É o seguinte: quando saiu Honra de Cavalaria fui ver ao cinema. Adormeci e sai da sala quando o filme ia a meio, assim que acordei. Na passada segunda-feira, tentei ver O Canto dos Pássaros. Passado três minutos comecei às cabeçadas no ar, rés-vés com o sono, como se estivesse numa tarde de Verão a ver a Volta a Portugal em Bicicleta. Quando olhei para o telefone e vi que, dos 35 minutos de filme que já se tinham passado tinha visto, com atenção, meramente 10, sai.


Duas tentativas. Dois falhanços, qual Sporting a marcar pénaltis.

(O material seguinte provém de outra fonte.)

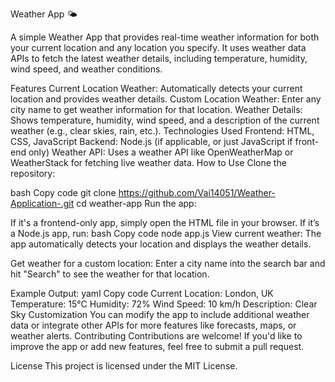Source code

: Weather App 🌤️


A simple Weather App that provides real-time weather information for both your current location and any location you specify. It uses weather data APIs to fetch the latest weather details, including temperature, humidity, wind speed, and weather conditions.

Features
Current Location Weather: Automatically detects your current location and provides weather details.
Custom Location Weather: Enter any city name to get weather information for that location.
Weather Details: Shows temperature, humidity, wind speed, and a description of the current weather (e.g., clear skies, rain, etc.).
Technologies Used
Frontend: HTML, CSS, JavaScript
Backend: Node.js (if applicable, or just JavaScript if front-end only)
Weather API: Uses a weather API like OpenWeatherMap or WeatherStack for fetching live weather data.
How to Use
Clone the repository:

bash
Copy code
git clone https://github.com/Vai14051/Weather-Application-.git
cd weather-app
Run the app:

If it's a frontend-only app, simply open the HTML file in your browser.
If it’s a Node.js app, run:
bash
Copy code
node app.js
View current weather: The app automatically detects your location and displays the weather details.

Get weather for a custom location: Enter a city name into the search bar and hit "Search" to see the weather for that location.

Example Output:
yaml
Copy code
Current Location: London, UK
Temperature: 15°C
Humidity: 72%
Wind Speed: 10 km/h
Description: Clear Sky
Customization
You can modify the app to include additional weather data or integrate other APIs for more features like forecasts, maps, or weather alerts.
Contributing
Contributions are welcome! If you'd like to improve the app or add new features, feel free to submit a pull request.

License
This project is licensed under the MIT License.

O que me leva a expor aqui duas pequenas reflexões.


Primeira: haverá alguém que mantenha o mesmo nível de capacidade cinefila, nomeadamente a lidar com os filmes ritmicamente mais difíceis, quando passa um dia inteiro a mexer em papelada, a resolver broas, a pagar contas? O cinéfilo faz o seu mundo, é certo. Mas quanto do mundo faz o cinéfilo?


A segunda: creio que só conseguirei ver o Honra de Cavalaria, que tenho gravado da RTP na box do Meo desde há algumas semanas, vinte minutos hoje, dez amanhã, meia hora no sábado. Pode um filme, por muito bom que seja, sobreviver a um contexto tão adverso?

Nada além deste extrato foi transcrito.